The interview was Boehner’s first after
announcing Friday that he would resign from Congress at the end of
October. The timing, he said, was clarified after spending the day with
Pope Francis and designed to help avert a government shutdown. But even
as he looked forward, Boehner harked back to the faction of his party
that he ultimately could not control.
Boehner unloaded against conservatives long
outraged that even with control of both houses of Congress, Republicans
have not succeeded on key agenda items, such as repealing President
Barack Obama’s health care law and striking taxpayer funding from
Planned Parenthood. He refused to back down from calling one of the tea
party-styled leaders, presidential candidate and Sen. Ted Cruz, a
“jackass.”
“Absolutely they’re unrealistic,” Boehner
said. “The Bible says, ‘Beware of false prophets.’ And there are people
out there spreading noise about how much can get done.”
Boehner’s resignation announcement Friday
stunned Washington but was long in the making after years of turmoil
with the same House conservatives who propelled the GOP into the House
majority on a tea party-style, cut-it-or-shut it platform. Without
Boehner, the job of leading divided congressional Republicans falls more
heavily on Senate Majority Leader Mitch McConnell — who declared nearly
a year ago that the GOP’s prospects of reclaiming the White House
depends substantially on showing the party can govern.
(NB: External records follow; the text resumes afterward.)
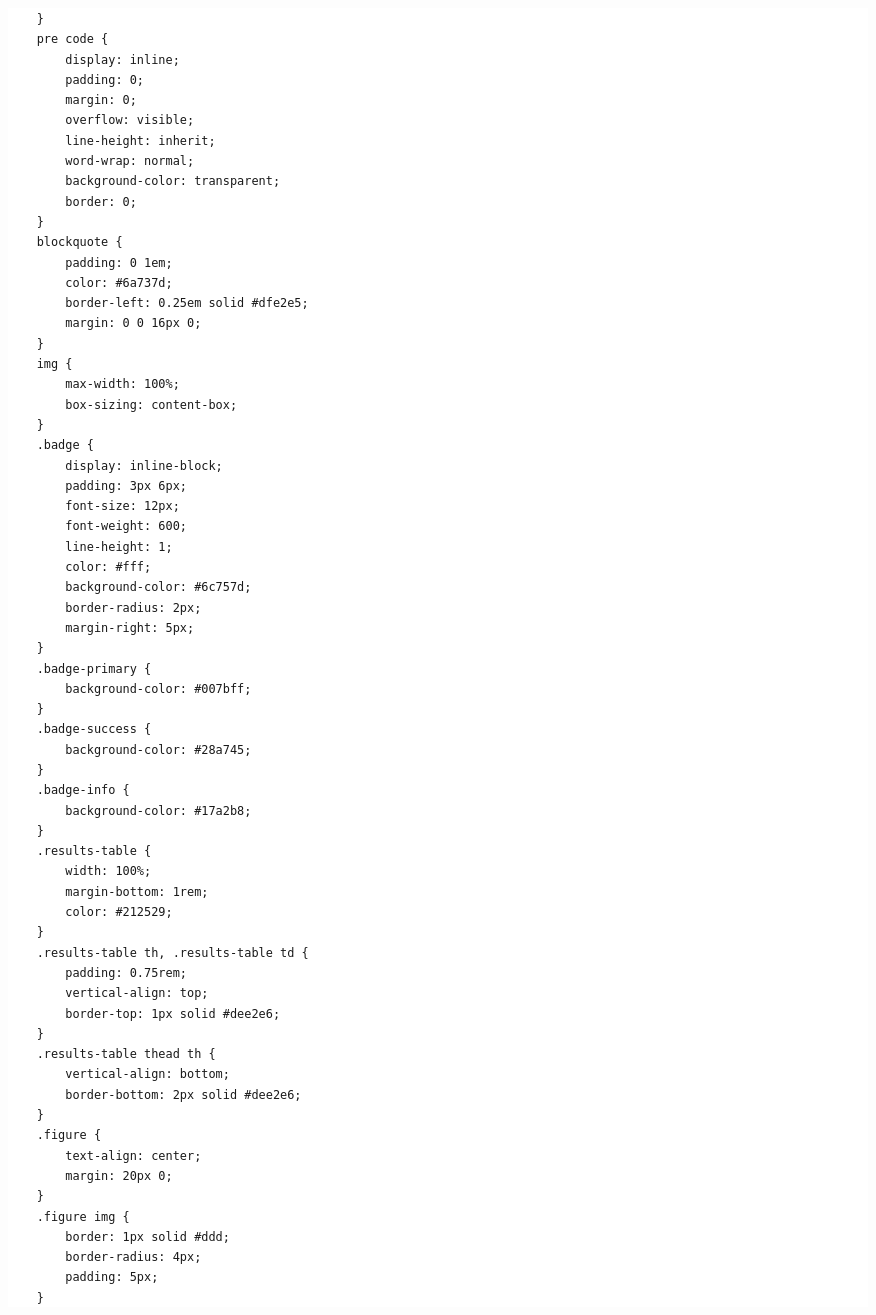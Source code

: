         }
        pre code {
            display: inline;
            padding: 0;
            margin: 0;
            overflow: visible;
            line-height: inherit;
            word-wrap: normal;
            background-color: transparent;
            border: 0;
        }
        blockquote {
            padding: 0 1em;
            color: #6a737d;
            border-left: 0.25em solid #dfe2e5;
            margin: 0 0 16px 0;
        }
        img {
            max-width: 100%;
            box-sizing: content-box;
        }
        .badge {
            display: inline-block;
            padding: 3px 6px;
            font-size: 12px;
            font-weight: 600;
            line-height: 1;
            color: #fff;
            background-color: #6c757d;
            border-radius: 2px;
            margin-right: 5px;
        }
        .badge-primary {
            background-color: #007bff;
        }
        .badge-success {
            background-color: #28a745;
        }
        .badge-info {
            background-color: #17a2b8;
        }
        .results-table {
            width: 100%;
            margin-bottom: 1rem;
            color: #212529;
        }
        .results-table th, .results-table td {
            padding: 0.75rem;
            vertical-align: top;
            border-top: 1px solid #dee2e6;
        }
        .results-table thead th {
            vertical-align: bottom;
            border-bottom: 2px solid #dee2e6;
        }
        .figure {
            text-align: center;
            margin: 20px 0;
        }
        .figure img {
            border: 1px solid #ddd;
            border-radius: 4px;
            padding: 5px;
        }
McConnell is also a target of some rebellious
conservatives. But Senate veteran John McCain, R-Ariz., said Monday the
overwhelming majority of his colleagues would oppose ousting McConnell.
“There’s no chance of that happening,” McCain told MSNBC.
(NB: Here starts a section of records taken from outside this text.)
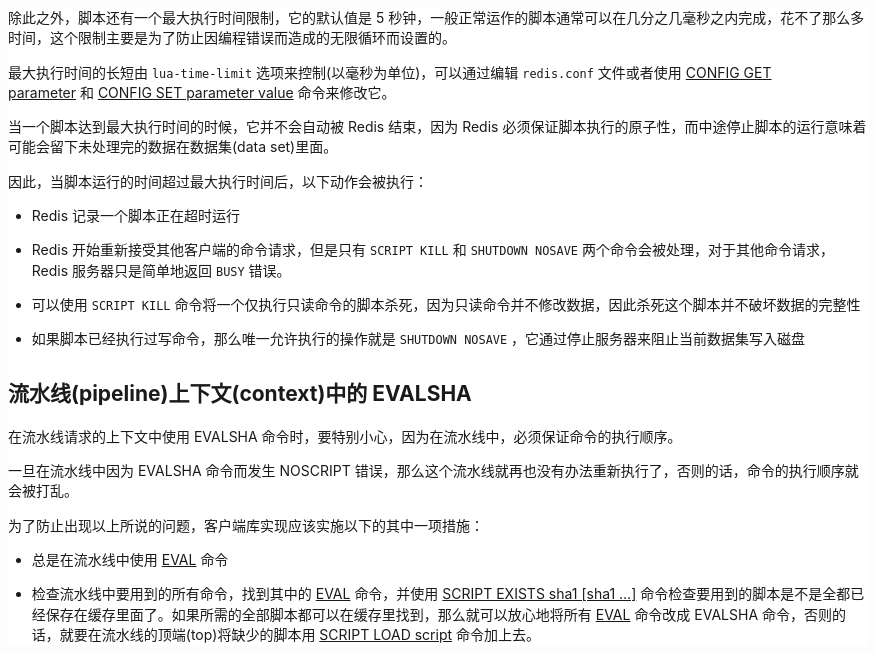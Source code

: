 除此之外，脚本还有一个最大执行时间限制，它的默认值是 5 秒钟，一般正常运作的脚本通常可以在几分之几毫秒之内完成，花不了那么多时间，这个限制主要是为了防止因编程错误而造成的无限循环而设置的。

最大执行时间的长短由 `lua-time-limit` 选项来控制(以毫秒为单位)，可以通过编辑 `redis.conf` 文件或者使用 [CONFIG GET parameter](../configure/config_get.html#config-get) 和 [CONFIG SET parameter value](../configure/config_set.html#config-set) 命令来修改它。

当一个脚本达到最大执行时间的时候，它并不会自动被 Redis 结束，因为 Redis 必须保证脚本执行的原子性，而中途停止脚本的运行意味着可能会留下未处理完的数据在数据集(data set)里面。

因此，当脚本运行的时间超过最大执行时间后，以下动作会被执行：

- Redis 记录一个脚本正在超时运行
    
- Redis 开始重新接受其他客户端的命令请求，但是只有 `SCRIPT KILL` 和 `SHUTDOWN NOSAVE` 两个命令会被处理，对于其他命令请求， Redis 服务器只是简单地返回 `BUSY` 错误。
    
- 可以使用 `SCRIPT KILL` 命令将一个仅执行只读命令的脚本杀死，因为只读命令并不修改数据，因此杀死这个脚本并不破坏数据的完整性
    
- 如果脚本已经执行过写命令，那么唯一允许执行的操作就是 `SHUTDOWN NOSAVE` ，它通过停止服务器来阻止当前数据集写入磁盘
    

## 流水线(pipeline)上下文(context)中的 EVALSHA

在流水线请求的上下文中使用 EVALSHA 命令时，要特别小心，因为在流水线中，必须保证命令的执行顺序。

一旦在流水线中因为 EVALSHA 命令而发生 NOSCRIPT 错误，那么这个流水线就再也没有办法重新执行了，否则的话，命令的执行顺序就会被打乱。

为了防止出现以上所说的问题，客户端库实现应该实施以下的其中一项措施：

- 总是在流水线中使用 [EVAL](#eval) 命令
    
- 检查流水线中要用到的所有命令，找到其中的 [EVAL](#eval) 命令，并使用 [SCRIPT EXISTS sha1 [sha1 …]](script_exists.html#script-exists) 命令检查要用到的脚本是不是全都已经保存在缓存里面了。如果所需的全部脚本都可以在缓存里找到，那么就可以放心地将所有 [EVAL](#eval) 命令改成 EVALSHA 命令，否则的话，就要在流水线的顶端(top)将缺少的脚本用 [SCRIPT LOAD script](script_load.html#script-load) 命令加上去。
Rep. Tom Cole of Oklahoma, a longtime Boehner
ally in the Republican leadership, said those clamoring for another
shutdown this week or later this year would jeopardize the party’s
chances of winning the presidency.
“We have the very same people who led us to
disaster in 2013 telling us to do the same thing,” Cole said Monday on
MSNBC. “Government shutdowns never work.”
Boehner’s resignation announcement rippled
through the slate of 2016 presidential candidates competing for support
among the GOP’s core Republicans. As Boehner let out the word to House
Republicans Friday morning, GOP presidential hopeful Sen. Marco Rubio
relayed the news to a conference of conservatives — who erupted in
triumphant hoots. Rubio, retired neurosurgeon Ben Carson and former
Hewlett Packard CEO Carly Fiorina were among the GOP candidates who said
Boehner’s departure showed it was time for the party to move on.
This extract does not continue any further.